Christianity: the submissive Religion

Lately, I have just started reading a fascinating (to me)
 web serial, the Tales of MU (http://talesofmu.org). It deals
 with real college issues in a fantasy college setting.
 One of these issues deals with an sD relationship. It
 made me think...about how Christianity is quite well
 (IMHO) summarized as a religion of theological submissiveness.
 I'm still trying to figure out the terms of a "safe word,"
 but I think that more or less, it's a valid comparison.

Obviously, in Christianity, Jesus Christ (God the Son) is the Dom.
 That's why we (I am a Christian, in case you couldn't tell)
 call him Lord (in Latin, Dominus, whence Dominator/Dominatrix).
 We obey him, and we obey others, specifically in the style of
 obeying Him. Fascinatingly )to me, anyhow), is how Christ qualified
 or demonstrated his fitness, for being Lord by his own submissive-
 ness to the will of God the Father. It speaks to a general opinion
 (as far as I know; I'm not into sD, I just read a lot) that subs
 make good (if not the best) Doms, because of the ease of adopting
 empathy for the sub. Above all, sD depends absolutely upon the
 utter trustworthiness of the Dom's self-restraint. Any use of the
 safe word by the sub is admission of either a lack, or betrayal
 of trust in the Dom's self-restraint and regard for the life of
 the sub. Being able to go through a session without needing to use
 it, perhaps especially if (heh-heh) "sorely" tempted to do so,
 gives a tremendous rush of passion for all concerned, both for being
 pushed so far without not losing trust, and for pushing so far without
 losing trustworthiness.
It also is shows just how the whole "if you want to be first,
 then serve"-thing works out. If you want to be in charge, then
 get on the bottom...sounds like sD to me! Christ died in
 the most humiliating and painful method known. So painful
 that they used a referent to the means itself to describe
 just how painful it was. He did it because it was necessary,
 but He did it that way, because it was commanded.

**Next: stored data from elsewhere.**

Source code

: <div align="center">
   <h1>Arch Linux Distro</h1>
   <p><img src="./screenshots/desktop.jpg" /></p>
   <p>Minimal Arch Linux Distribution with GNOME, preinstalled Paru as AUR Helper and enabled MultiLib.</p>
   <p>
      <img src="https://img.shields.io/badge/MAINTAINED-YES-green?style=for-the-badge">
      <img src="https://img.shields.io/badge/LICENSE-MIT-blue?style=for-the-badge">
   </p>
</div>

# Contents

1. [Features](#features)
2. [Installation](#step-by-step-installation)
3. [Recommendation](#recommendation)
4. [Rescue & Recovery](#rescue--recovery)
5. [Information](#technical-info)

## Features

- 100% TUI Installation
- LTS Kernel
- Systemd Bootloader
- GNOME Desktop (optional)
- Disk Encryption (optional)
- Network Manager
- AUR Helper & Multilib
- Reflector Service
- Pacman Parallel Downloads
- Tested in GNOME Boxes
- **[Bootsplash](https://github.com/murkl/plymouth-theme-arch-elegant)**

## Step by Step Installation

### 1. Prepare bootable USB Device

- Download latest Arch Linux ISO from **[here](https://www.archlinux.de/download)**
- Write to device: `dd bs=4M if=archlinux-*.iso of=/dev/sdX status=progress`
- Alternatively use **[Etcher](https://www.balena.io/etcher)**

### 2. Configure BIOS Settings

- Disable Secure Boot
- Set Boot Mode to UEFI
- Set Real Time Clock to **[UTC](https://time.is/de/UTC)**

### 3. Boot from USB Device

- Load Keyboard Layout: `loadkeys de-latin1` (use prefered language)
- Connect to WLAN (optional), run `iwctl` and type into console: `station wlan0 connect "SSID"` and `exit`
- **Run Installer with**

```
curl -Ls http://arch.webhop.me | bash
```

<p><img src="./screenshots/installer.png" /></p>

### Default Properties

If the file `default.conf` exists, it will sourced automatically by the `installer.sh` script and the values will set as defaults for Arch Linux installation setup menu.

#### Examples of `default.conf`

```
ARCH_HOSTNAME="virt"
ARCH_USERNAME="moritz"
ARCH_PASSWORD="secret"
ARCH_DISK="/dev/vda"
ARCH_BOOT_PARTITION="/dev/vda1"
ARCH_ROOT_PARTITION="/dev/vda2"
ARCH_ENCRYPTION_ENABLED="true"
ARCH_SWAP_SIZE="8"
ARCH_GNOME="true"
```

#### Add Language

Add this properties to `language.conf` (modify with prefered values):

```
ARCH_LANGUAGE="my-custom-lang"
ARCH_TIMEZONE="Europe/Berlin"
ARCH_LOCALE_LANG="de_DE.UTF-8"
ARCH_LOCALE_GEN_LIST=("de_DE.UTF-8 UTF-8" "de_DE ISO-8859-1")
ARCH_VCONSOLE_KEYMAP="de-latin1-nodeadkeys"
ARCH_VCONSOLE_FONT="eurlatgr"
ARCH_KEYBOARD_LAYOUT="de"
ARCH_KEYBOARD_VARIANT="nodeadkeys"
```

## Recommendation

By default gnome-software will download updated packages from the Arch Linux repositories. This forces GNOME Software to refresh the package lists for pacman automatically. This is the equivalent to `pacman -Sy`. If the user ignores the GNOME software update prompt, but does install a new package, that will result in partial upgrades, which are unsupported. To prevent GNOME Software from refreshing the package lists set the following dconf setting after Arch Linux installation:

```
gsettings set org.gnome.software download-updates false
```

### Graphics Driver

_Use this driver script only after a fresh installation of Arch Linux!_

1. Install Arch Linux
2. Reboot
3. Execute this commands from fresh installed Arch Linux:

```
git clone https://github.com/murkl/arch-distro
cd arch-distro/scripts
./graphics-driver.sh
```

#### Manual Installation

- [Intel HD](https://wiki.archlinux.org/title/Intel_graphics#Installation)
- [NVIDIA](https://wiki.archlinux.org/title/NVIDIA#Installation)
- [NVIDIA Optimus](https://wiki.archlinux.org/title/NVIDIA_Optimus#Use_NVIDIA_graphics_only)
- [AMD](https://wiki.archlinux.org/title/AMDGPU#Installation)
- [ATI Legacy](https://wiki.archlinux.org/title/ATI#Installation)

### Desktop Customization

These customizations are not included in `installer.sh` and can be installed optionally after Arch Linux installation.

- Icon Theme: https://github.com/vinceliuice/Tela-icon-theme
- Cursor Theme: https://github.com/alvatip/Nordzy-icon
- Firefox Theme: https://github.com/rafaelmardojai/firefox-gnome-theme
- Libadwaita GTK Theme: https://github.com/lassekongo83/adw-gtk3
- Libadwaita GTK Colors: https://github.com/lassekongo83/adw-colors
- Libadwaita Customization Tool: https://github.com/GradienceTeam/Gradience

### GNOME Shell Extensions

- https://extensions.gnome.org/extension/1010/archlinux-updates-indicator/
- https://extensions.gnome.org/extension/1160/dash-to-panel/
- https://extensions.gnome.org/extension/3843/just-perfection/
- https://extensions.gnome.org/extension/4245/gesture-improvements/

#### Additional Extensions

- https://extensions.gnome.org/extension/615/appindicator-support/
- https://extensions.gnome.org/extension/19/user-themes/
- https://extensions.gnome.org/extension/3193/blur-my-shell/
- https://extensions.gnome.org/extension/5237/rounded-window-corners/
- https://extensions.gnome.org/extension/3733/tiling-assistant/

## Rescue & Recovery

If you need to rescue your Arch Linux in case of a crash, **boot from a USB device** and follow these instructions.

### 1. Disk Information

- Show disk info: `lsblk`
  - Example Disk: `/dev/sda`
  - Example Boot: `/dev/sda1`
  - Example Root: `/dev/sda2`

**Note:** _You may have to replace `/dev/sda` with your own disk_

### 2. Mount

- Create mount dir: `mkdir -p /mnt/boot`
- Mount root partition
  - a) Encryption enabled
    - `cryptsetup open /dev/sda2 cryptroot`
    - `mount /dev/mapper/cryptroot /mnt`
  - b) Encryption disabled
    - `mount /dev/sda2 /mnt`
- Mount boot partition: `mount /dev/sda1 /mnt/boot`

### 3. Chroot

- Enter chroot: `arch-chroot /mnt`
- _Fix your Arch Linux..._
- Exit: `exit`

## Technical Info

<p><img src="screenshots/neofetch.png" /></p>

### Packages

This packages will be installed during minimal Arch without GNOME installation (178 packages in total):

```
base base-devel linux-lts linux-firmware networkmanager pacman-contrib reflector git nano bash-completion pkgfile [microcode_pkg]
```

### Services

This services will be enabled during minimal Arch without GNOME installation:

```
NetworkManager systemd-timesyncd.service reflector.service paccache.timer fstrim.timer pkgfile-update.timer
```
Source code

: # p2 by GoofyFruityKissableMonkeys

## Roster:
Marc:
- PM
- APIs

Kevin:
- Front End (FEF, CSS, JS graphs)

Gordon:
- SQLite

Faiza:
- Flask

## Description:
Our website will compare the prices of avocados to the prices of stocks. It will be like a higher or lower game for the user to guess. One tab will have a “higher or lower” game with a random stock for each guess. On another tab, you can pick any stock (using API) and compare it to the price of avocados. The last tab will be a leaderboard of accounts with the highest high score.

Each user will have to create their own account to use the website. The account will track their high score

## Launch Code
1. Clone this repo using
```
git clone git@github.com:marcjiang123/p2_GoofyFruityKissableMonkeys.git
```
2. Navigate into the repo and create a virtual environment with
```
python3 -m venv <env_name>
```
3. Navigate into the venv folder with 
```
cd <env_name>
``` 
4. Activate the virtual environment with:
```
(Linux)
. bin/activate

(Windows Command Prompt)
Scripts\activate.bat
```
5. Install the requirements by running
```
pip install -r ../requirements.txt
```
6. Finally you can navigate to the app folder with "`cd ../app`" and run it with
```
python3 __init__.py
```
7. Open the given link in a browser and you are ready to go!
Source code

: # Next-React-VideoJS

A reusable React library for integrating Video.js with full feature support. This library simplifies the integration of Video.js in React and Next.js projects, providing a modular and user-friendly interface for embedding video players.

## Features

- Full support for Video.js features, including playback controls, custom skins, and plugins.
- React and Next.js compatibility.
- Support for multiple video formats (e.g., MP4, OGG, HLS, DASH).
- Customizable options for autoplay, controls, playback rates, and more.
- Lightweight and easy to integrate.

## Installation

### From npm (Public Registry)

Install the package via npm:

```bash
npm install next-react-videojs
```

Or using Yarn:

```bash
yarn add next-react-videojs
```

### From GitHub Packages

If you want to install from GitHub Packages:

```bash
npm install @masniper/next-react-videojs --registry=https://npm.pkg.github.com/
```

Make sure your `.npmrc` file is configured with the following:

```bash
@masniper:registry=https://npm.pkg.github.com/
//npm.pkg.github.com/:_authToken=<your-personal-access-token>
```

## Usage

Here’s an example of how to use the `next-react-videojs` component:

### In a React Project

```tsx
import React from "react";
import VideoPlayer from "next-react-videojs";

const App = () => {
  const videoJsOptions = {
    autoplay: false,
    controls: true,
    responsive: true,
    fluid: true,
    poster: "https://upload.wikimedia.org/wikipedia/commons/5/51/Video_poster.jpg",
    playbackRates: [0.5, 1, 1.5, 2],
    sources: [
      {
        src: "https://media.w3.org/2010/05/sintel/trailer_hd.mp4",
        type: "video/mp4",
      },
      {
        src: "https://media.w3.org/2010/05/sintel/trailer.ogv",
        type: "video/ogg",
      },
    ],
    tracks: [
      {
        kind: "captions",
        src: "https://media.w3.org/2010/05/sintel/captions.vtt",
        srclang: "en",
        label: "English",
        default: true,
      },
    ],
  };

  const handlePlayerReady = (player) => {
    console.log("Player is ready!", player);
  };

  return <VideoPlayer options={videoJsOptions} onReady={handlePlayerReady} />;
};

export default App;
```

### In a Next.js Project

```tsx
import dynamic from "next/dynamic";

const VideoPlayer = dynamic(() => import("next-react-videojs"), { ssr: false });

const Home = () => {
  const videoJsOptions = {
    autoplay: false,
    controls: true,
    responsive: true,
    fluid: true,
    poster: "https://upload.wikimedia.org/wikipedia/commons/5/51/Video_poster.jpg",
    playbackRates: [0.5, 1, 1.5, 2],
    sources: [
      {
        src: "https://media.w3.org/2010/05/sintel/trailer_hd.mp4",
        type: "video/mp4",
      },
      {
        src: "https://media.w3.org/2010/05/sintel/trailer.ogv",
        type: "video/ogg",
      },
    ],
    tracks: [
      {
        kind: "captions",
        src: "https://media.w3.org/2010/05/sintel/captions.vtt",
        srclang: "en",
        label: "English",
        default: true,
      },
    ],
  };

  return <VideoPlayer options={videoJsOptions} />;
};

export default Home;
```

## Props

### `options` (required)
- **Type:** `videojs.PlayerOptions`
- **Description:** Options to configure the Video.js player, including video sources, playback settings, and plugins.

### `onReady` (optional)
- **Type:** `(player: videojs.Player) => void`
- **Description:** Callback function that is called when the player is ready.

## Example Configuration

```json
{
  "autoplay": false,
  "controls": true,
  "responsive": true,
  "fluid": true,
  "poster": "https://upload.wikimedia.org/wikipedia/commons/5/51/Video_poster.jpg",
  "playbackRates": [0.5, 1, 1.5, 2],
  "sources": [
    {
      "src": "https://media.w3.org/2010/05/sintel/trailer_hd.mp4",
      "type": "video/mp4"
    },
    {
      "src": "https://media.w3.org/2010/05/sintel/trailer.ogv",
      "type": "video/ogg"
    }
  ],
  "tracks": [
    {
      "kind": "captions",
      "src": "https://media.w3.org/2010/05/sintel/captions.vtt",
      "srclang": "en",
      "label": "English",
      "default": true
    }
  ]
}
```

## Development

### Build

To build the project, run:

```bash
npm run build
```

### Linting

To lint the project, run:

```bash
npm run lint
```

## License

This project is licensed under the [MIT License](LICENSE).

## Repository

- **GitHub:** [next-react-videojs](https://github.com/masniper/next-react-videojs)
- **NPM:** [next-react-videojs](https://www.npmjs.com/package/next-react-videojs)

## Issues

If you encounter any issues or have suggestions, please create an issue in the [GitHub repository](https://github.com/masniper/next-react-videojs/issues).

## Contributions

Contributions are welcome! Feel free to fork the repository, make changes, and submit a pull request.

Maybe it's just the pervert in me, but this perspective makes me
 feel as if the vicissitudes of life are more tolerable knowing
 that "Dom" will reel me back, if I use that wonderful Safe Word,
 "Mercy."

Opened Eyes

One of the most interesting discussions in morality,
 revolves around the Garden of Eden, and the Fall of Man.
 I have written before, and will write again, about
 how some people try to shunt blame for the Fall completely
 on women, and off of men, by adding the idea that Adam
 was not present when Eve accepted the false words of the
 serpent. Frankly, if I have the perfect woman made for me,
 and we're both naked, I can't imagine anything that would
 convince me to leave her presense outside of severe blunt
 force trauma.

Anyway, another sub-topic I like to examine concerns the
 point where, after accepting and consuming the fruit, their
 "eyes were opened, and they realized that they were naked."
 I like to work on this passage becasue it seems as if the
 issue is that they notice their nudity, but on closer
 examination, it is evident that any notice of nudity, and
 a need to cover it, is done with the idea of nakedness in
 mind. They do not go and make coverings for each other; they
 go and make coverings for themselves. It makes me wonder if
 part of the curse of "knowing good (and evil)" involved not
 so much a revelation of status ("nakedness"), as an emphasis
 on short-term goals versus the long-term.

After all, as I like to point out, they walked and talked with
 God - they were as intimate with good (Good!) as is humanly
 possible. Maybe what their eyes were "opened" to, was becoming
 as intimate with evil as they had been with good. Because for
 that to happen, you really need your eyes closed; you have to
 believe that something evil, something bad for you, or for
 others whom you care for, is actually good for you. If that
 takes open eyes, then I'd rather "walk...not by sight."